La priorità del legislatore europeo è quella di garantire che i sistemi di A.I. utilizzati siano sicuri, trasparenti, tracciabili, non discriminatori e rispettosi dell’ambiente.
Si assiste dunque ad una presa di coscienza, anche a livello normativo, sul fatto che l’A.I. (i) sia il motore di un cambiamento che solleva questioni etiche, sociali e giuridiche attorno al suo utilizzo e alle relative conseguenze e (ii) rappresenti una delle sfide più importanti e complesse che le imprese sono tenute ad affrontare.
Proprio su quest’ultimo aspetto appare dunque opportuno che le organizzazioni si preparino ad affrontare la profonda trasformazione che, più o meno silenziosamente, è in corso nel mondo del lavoro.
Usufruire di una tecnologia che in maniera autonoma raccoglie informazioni, le elabora, trae da esse conclusioni o prende decisioni, contribuisce alla rapidità con cui le prestazioni possono essere svolte; migliora l’efficienza operativa e riduce l’errore nelle attività rutinarie; impatta sul fabbisogno di personale di una organizzazione aziendale o, ancora, influisce sulla misurazione delle performance di una risorsa umana.
Se da un lato ciò rappresenta una grande opportunità per rendere i processi aziendali più rapidi, affidabili ed economici, dall’altro diverse sono le problematiche in agguato. Tra esse, per quanto qui di interesse, segnaliamo (i) i bias e (ii) il rischio di un controllo datoriale intensivo.
La tecnologia, sebbene artificialmente intelligente, viene programmata da esseri umani e in quanto tale può quindi risentire dei pregiudizi dei loro programmatori, riflettendo e amplificando eventuali errori presenti nelle informazioni elaborate.
Per come la conosciamo oggi, infatti, la A.I. di tipo generativo è programmata per apprendere e (auto)addestrarsi al fine di migliorare nel tempo, e ciò anche in base alle informazioni che le vengono fornite. Il rischio di replicazione dei bias è dunque altissimo.
Non solo. l’A.I. fornisce ed elabora una quantità di dati inimmaginabili ed è anche in grado (direttamente o indirettamente) di consentire un intensivo controllo a distanza dei dipendenti.

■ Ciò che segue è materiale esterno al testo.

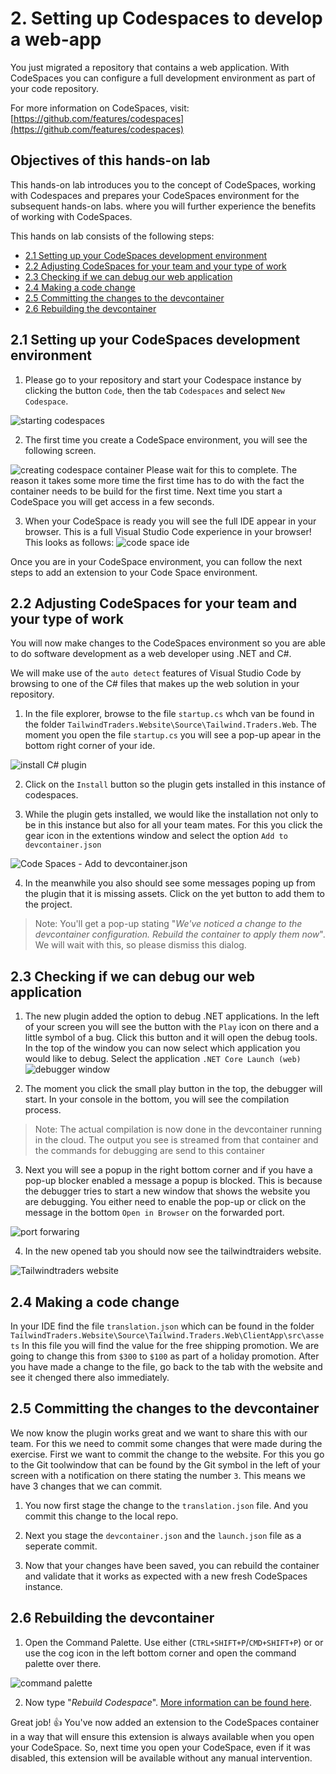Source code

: # 2. Setting up Codespaces to develop a web-app

You just migrated a repository that contains a web application. With CodeSpaces you can configure a full development environment as part of your code repository. 

For more information on CodeSpaces, visit: [https://github.com/features/codespaces](https://github.com/features/codespaces)

## Objectives of this hands-on lab
This hands-on lab introduces you to the concept of CodeSpaces, working with Codespaces and prepares your CodeSpaces environment for the subsequent hands-on labs. where you will further experience the benefits of working with CodeSpaces.

This hands on lab consists of the following steps:
- [2.1 Setting up your CodeSpaces development environment](#2-codespaces.md#21-setting-up-your-codespaces-development-environment)
- [2.2 Adjusting CodeSpaces for your team and your type of work](#22-adjusting-codespaces-for-your-team-and-your-type-of-work)
- [2.3 Checking if we can debug our web application](#23-checking-if-we-can-debug-our-web-application)
- [2.4 Making a code change](#24-making-a-code-change)
- [2.5 Committing the changes to the devcontainer](#25-committing-the-changes-to-the-devcontainer)
- [2.6 Rebuilding the devcontainer](#26-rebuilding-the-devcontainer)

## 2.1 Setting up your CodeSpaces development environment
1. Please go to your repository and start your Codespace instance by clicking the button `Code`, then the tab `Codespaces` and select `New Codespace`.

![starting codespaces](../images/codespaces.png)

2. The first time you create a CodeSpace environment, you will see the following screen.

![creating codespace container](../images/settingup-codespaces.png)
Please wait for this to complete. The reason it takes some more time the first time has to do with the fact the container needs to be build for the first time. Next time you start a CodeSpace you will get access in a few seconds.

3. When your CodeSpace is ready you will see the full IDE appear in your browser. This is a full Visual Studio Code experience in your browser! This looks as follows:
![code space ide](../images/codespace-ide.png)

Once you are in your CodeSpace environment, you can follow the next steps to add an extension to your Code Space environment.

## 2.2 Adjusting CodeSpaces for your team and your type of work

You will now make changes to the CodeSpaces environment so you are able to do software development as a web developer using .NET and C#.

We will make use of the `auto detect` features of Visual Studio Code by browsing to one of the C# files that makes up the web solution in your repository.

1. In the file explorer,  browse to the file `startup.cs` whch van be found in the folder `TailwindTraders.Website\Source\Tailwind.Traders.Web`. The moment you open the file `startup.cs` you will see a pop-up apear in the bottom right corner of your ide.

![install C# plugin](../images/codespaces-new-installcsharp.PNG)

2. Click on the `Install` button so the plugin gets installed in this instance of codespaces.

3. While the plugin gets installed, we would like the installation not only to be in this instance but also for all your team mates. For this you click the gear icon in the extentions window and select the option `Add to devcontainer.json`

![Code Spaces - Add to devcontainer.json](../images/codespaces-new-add-to-devcontainer-and-add-missing-assets.PNG)

4. In the meanwhile you also should see some messages poping up from the plugin that it is missing assets. Click on the yet button to add them to the project.

>Note: You'll get a pop-up stating "*We've noticed a change to the devcontainer configuration. Rebuild the container to apply them now*". We will wait with this, so please dismiss this dialog. 

## 2.3 Checking if we can debug our web application
1. The new plugin added the option to debug .NET applications. In the left of your screen you will see the button with the `Play` icon on there and a little symbol of a bug. Click this button and it will open the debug tools. In the top of the window you can now select which application you would like to debug. Select the application `.NET Core Launch (web)` 
![debugger window](../images/codespaces-new-debug-web.PNG)

2. The moment you click the small play button in the top, the debugger will start. In your console in the bottom, you will see the compilation process. 
>Note: The actual compilation is now done in the devcontainer running in the cloud. The output you see is streamed from that container and the commands for debugging are send to this container

3. Next you will see a popup in the right bottom corner and if you have a pop-up blocker enabled a message a popup is blocked. This is because the debugger tries to start a new window that shows the website you are debugging. You either need to enable the pop-up or click on the message in the bottom `Open in Browser` on the forwarded port.

![port forwaring](../images/codespaces-new-portforward-popup.PNG)

4. In the new opened tab you should now see the tailwindtraiders website.

![Tailwindtraders website](../images/tailwindtraders-website.PNG)

## 2.4 Making a code change
In your IDE find the file `translation.json` which can be found in the folder `TailwindTraders.Website\Source\Tailwind.Traders.Web\ClientApp\src\assets`
In this file you will find the value for the free shipping promotion. We are going to change this from `$300` to `$100` as part of a holiday promotion.
After you have made a change to the file, go back to the tab with the website and see it chenged there also immediately.

## 2.5 Committing the changes to the devcontainer
We now know the plugin works great and we want to share this with our team. For this we need to commit some changes that were made during the exercise. First we want to commit the change to the website. For this you go to the Git toolwindow that can be found by the Git symbol in the left of your screen with a notification on there stating the number `3`.
This means we have 3 changes that we can commit.

1. You now first stage the change to the `translation.json` file. And you commit this change to the local repo.

2. Next you stage the `devcontainer.json` and the `launch.json` file as a seperate commit.

3. Now that your changes have been saved, you can rebuild the container and validate that it works as expected with a new fresh CodeSpaces instance.

## 2.6 Rebuilding the devcontainer
1. Open the Command Palette. Use either (`CTRL+SHIFT+P`/`CMD+SHIFT+P`) or or use the cog icon in the left bottom corner and open the command palette over there.

![command palette](../images/codespaces-new-command-palette.PNG)

2. Now type "*Rebuild Codespace*". [More information can be found here](https://docs.github.com/en/codespaces/customizing-your-codespace/configuring-codespaces-for-your-project#applying-changes-to-your-configuration).


Great job! :thumbsup: You've now added an extension to the CodeSpaces container in a way that will ensure this extension is always available when you open your CodeSpace. So, next time you open your CodeSpace, even if it was disabled, this extension will be available without any manual intervention.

Ciò posto, nell’ordinamento italiano il controllo a distanza è dettagliatamente disciplinato e consentito solo con modalità ed in presenza di condizioni stringenti previste dalla legge, tra cui anche il pieno rispetto delle previsioni in materia di data protection. Materia questa che gioca un evidente ruolo fondamentale quando si tratta di A.I.